- **Task data**
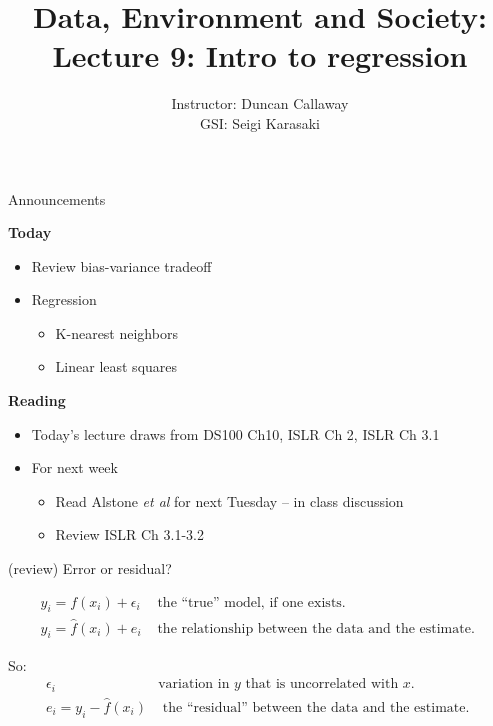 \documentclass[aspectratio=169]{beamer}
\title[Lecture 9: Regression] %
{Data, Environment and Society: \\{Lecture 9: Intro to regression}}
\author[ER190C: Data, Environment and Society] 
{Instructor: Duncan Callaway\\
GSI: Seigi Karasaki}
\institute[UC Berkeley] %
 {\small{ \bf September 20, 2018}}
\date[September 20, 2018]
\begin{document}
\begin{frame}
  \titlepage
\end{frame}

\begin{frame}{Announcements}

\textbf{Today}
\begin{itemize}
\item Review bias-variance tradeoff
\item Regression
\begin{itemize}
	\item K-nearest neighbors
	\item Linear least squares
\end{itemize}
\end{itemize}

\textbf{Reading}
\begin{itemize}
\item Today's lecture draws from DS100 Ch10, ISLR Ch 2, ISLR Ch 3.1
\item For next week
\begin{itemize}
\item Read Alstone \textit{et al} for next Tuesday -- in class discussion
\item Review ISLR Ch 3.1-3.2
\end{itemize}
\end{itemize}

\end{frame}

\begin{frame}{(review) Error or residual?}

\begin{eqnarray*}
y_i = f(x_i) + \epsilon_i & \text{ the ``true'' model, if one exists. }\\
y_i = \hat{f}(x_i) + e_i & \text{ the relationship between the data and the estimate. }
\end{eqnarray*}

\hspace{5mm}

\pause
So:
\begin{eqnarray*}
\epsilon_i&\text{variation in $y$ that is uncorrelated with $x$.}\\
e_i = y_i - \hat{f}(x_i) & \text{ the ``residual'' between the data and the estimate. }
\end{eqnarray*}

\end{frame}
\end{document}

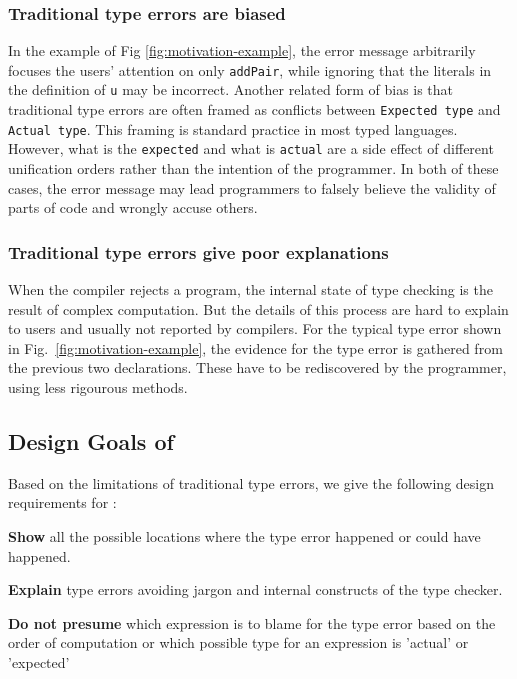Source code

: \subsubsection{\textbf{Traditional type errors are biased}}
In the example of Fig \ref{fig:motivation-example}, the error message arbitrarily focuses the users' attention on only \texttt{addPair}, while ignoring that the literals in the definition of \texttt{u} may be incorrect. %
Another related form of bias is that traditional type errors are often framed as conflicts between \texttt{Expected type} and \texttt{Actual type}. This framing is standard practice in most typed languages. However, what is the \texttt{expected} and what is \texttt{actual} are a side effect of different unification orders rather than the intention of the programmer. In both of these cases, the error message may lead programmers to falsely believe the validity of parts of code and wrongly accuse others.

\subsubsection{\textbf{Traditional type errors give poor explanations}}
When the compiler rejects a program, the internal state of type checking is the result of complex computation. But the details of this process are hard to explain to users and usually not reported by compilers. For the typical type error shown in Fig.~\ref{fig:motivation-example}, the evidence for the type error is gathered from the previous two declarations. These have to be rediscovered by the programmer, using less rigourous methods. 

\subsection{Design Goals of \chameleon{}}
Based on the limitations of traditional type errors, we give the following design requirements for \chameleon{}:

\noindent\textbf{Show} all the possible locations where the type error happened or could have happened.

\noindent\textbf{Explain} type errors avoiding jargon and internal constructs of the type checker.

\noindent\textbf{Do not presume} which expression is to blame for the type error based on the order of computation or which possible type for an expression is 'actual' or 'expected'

- **What you are asked to do**
Leave the pictures out and reproduce every record above exactly.

- **Answer box**
 \documentclass[aspectratio=169]{beamer}
\title[Lecture 9: Regression] %
{Data, Environment and Society: \\{Lecture 9: Intro to regression}}
\author[ER190C: Data, Environment and Society] 
{Instructor: Duncan Callaway\\
GSI: Seigi Karasaki}
\institute[UC Berkeley] %
 {\small{ \bf September 20, 2018}}
\date[September 20, 2018]
\begin{document}
\begin{frame}
  \titlepage
\end{frame}

\begin{frame}{Announcements}

\textbf{Today}
\begin{itemize}
\item Review bias-variance tradeoff
\item Regression
\begin{itemize}
	\item K-nearest neighbors
	\item Linear least squares
\end{itemize}
\end{itemize}

\textbf{Reading}
\begin{itemize}
\item Today's lecture draws from DS100 Ch10, ISLR Ch 2, ISLR Ch 3.1
\item For next week
\begin{itemize}
\item Read Alstone \textit{et al} for next Tuesday -- in class discussion
\item Review ISLR Ch 3.1-3.2
\end{itemize}
\end{itemize}

\end{frame}

\begin{frame}{(review) Error or residual?}

\begin{eqnarray*}
y_i = f(x_i) + \epsilon_i & \text{ the ``true'' model, if one exists. }\\
y_i = \hat{f}(x_i) + e_i & \text{ the relationship between the data and the estimate. }
\end{eqnarray*}

\hspace{5mm}

\pause
So:
\begin{eqnarray*}
\epsilon_i&\text{variation in $y$ that is uncorrelated with $x$.}\\
e_i = y_i - \hat{f}(x_i) & \text{ the ``residual'' between the data and the estimate. }
\end{eqnarray*}

\end{frame}
\end{document}

Source code

: \subsubsection{\textbf{Traditional type errors are biased}}
In the example of Fig \ref{fig:motivation-example}, the error message arbitrarily focuses the users' attention on only \texttt{addPair}, while ignoring that the literals in the definition of \texttt{u} may be incorrect. %
Another related form of bias is that traditional type errors are often framed as conflicts between \texttt{Expected type} and \texttt{Actual type}. This framing is standard practice in most typed languages. However, what is the \texttt{expected} and what is \texttt{actual} are a side effect of different unification orders rather than the intention of the programmer. In both of these cases, the error message may lead programmers to falsely believe the validity of parts of code and wrongly accuse others.

\subsubsection{\textbf{Traditional type errors give poor explanations}}
When the compiler rejects a program, the internal state of type checking is the result of complex computation. But the details of this process are hard to explain to users and usually not reported by compilers. For the typical type error shown in Fig.~\ref{fig:motivation-example}, the evidence for the type error is gathered from the previous two declarations. These have to be rediscovered by the programmer, using less rigourous methods. 

\subsection{Design Goals of \chameleon{}}
Based on the limitations of traditional type errors, we give the following design requirements for \chameleon{}:

\noindent\textbf{Show} all the possible locations where the type error happened or could have happened.

\noindent\textbf{Explain} type errors avoiding jargon and internal constructs of the type checker.

\noindent\textbf{Do not presume} which expression is to blame for the type error based on the order of computation or which possible type for an expression is 'actual' or 'expected'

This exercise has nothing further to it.